Commentary

Dr. Catherine Antley: THC limits in cannabis concentrates are essential

This commentary is by Catherine Antley, M.D., a community physician in South Burlington. 

The recent article on THC limits in cannabis concentrates leaves out the important fact that Vermont law currently includes a 60% cap on THC in solid concentrates. 

Thankfully, lawmakers in the Vermont House have listened to the science, and they are working to keep the high THC concentrates cap in H.548. The intent of Act 164 as passed and as sold to Vermonters is that the commercial sale of cannabis is "for the purpose of public health and safety.”

What is new is the Cannabis Control Board’s push for these dangerous products before the market in Vermont is even off the ground. These are not products used by the “casual” cannabis consumer.  In the 1990s, the average THC content in marijuana flower was less than 4%. It is now about 15% — and we’re talking about products with a potency of up to 80 or 90% THC. 

What do we know about these products? The science is settled that they are dangerous, especially for the development of severe mental illness.

The chair of the Vermont Cannabis Control Board testified last month, "I recognize that these concentrates are dangerous ... they are dangerous ... they are dangerous, you know … there are long-term negative health consequences of consuming high THC concentrates." 

A dot the size of a grain of rice of concentrate is “dabbed” using a nail and blow torch at temperatures around 500 to 700 degrees.  The products are so powerful, people report developing a dependence immediately.

Thousands of Colorado families and individuals have been affected by the harms of THC marijuana concentrates and have contacted their representatives. Lawmakers also watched firsthand as psychosis, schizophrenia and addiction developed in their families, who, to quote Dr. Robin Murray, “would be well but for their cannabis use.” Colorado Rep. Judy Amabile testified about her son. Colorado’s attorney general also testified on alarmingly increasing Colorado youth use and need for consumer protection and eventually a 2021 bill resulted in mandatory warnings on THC marijuana concentrates. The bill also allocated $3 million alone for a scoping review of the all the quality peer-reviewed literature on high THC concentrates; results due in June 2022. 

By law, Colorado purchasers of THC cannabis concentrates must now be warned that use may lead to "psychotic symptoms … mental health problems … uncontrolled and repetitive vomiting … and … physical and psychological dependence.” Cannabis is now the drug most often found in completed teen suicide in Colorado. The Colorado warning includes a telephone number for the suicide hot line. See our 2022 Vermont Statehouse testimony on high THC concentrates here.

While controlling the illicit market is cited as a reason to lift the Vermont THC caps, there is no convincing evidence that lifting the THC caps will decrease the illicit market on the products. Where there are no caps, like California and Colorado, the illicit market has increased.

In Quebec, high THC concentrates are capped, and the use of prohibited (illicit) products like high THC concentrates is lower as compared to neighboring Canadian provinces without THC concentrates caps.

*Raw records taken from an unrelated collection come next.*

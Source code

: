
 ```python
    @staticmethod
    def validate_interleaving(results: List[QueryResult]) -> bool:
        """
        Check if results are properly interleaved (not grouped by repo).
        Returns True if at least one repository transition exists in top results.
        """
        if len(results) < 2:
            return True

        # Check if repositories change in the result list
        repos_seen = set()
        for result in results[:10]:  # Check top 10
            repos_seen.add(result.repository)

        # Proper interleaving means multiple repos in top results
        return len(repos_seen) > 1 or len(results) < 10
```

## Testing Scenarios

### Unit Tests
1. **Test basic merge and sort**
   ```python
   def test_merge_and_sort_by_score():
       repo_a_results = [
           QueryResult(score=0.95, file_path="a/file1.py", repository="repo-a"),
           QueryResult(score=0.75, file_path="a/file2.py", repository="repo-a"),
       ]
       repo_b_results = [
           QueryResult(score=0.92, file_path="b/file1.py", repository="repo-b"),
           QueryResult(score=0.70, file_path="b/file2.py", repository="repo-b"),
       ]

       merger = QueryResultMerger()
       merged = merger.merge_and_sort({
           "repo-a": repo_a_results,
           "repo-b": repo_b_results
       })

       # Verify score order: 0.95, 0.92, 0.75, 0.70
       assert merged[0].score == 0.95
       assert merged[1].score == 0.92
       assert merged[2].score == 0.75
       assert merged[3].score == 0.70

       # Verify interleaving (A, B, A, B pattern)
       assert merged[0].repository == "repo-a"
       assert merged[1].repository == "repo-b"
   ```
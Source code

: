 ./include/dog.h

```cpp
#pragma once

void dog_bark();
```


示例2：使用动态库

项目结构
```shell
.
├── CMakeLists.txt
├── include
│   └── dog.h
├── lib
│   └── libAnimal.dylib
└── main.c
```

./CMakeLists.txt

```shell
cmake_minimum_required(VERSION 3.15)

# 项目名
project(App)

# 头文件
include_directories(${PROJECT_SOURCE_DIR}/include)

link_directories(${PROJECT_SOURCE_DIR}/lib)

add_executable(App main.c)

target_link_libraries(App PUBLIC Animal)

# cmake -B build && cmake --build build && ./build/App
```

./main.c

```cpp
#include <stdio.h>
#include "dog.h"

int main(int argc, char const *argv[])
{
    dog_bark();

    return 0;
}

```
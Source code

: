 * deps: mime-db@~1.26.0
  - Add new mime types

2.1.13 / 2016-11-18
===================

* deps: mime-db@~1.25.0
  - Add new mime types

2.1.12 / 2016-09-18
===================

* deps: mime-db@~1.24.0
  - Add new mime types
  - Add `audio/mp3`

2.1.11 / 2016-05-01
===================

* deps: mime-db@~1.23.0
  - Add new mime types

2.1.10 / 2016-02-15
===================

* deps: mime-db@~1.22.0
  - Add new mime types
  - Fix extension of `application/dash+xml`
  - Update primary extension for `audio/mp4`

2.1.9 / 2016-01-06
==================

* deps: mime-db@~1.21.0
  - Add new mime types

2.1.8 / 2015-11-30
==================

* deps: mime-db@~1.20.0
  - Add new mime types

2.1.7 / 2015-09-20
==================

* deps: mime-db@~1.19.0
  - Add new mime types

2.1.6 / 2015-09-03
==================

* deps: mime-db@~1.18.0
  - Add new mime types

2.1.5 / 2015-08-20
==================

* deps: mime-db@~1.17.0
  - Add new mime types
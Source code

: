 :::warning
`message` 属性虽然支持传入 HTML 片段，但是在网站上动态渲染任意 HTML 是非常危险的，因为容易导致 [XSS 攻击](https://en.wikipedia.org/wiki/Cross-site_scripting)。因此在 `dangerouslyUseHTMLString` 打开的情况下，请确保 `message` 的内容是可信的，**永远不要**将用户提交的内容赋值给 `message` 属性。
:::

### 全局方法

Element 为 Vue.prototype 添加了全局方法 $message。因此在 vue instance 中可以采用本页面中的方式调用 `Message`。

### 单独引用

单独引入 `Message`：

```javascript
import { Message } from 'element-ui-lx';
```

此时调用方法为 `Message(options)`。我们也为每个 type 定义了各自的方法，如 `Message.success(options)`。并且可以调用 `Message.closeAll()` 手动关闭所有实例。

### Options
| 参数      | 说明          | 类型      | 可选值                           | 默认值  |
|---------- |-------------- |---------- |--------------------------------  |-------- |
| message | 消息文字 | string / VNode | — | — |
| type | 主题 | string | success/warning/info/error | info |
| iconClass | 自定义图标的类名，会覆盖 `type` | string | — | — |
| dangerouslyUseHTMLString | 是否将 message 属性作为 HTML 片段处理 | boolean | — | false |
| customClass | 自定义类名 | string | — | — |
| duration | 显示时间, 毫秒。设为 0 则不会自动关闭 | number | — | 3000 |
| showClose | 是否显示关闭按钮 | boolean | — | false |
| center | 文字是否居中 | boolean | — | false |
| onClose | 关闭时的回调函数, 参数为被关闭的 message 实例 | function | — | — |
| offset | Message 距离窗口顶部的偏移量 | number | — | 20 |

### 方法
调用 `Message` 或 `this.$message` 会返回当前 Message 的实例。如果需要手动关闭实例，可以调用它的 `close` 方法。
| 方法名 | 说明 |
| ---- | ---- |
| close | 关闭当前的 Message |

This is logical. With a high THC cap, these products are not produced legally to then be diverted to the illegal market and they are not promoted as safe through legal advertising to the public 21 and older.

It is now understood that high THC concentrates act as an environmental health risk for severe mental illnesses like psychosis or schizophrenia in a city or locale, just as we know that lead is an environmental risk factor for low IQ or air pollution is a risk for lung disease.

So why is the Cannabis Control Board pushing for these products now? Maybe because the cannabis industry, like tobacco and opioid, wishes to create the most highly addictive product. "Dependence is good for the bottom line " as Beau Kilmer, Vermont Rand report author testified to the Vermont Senate finance committee in 2016, predicting then that industry would create new products and strategies to increase dependence, regardless of the harms.

Vermont physicians, nurses and mental health providers, already overwhelmed by a pandemic and a Vermont mental health crisis, will be left taking care of the increase in psychosis, schizophrenia, suicidality, unrelenting vomiting with resulting kidney failure, dehydration, seizures and dependence (addiction). Many mental health harms of cannabis THC concentrates are sadly irreversible.  To help prevent mental illness and addiction, I only hope that by the time you read this, the cap will still be in place.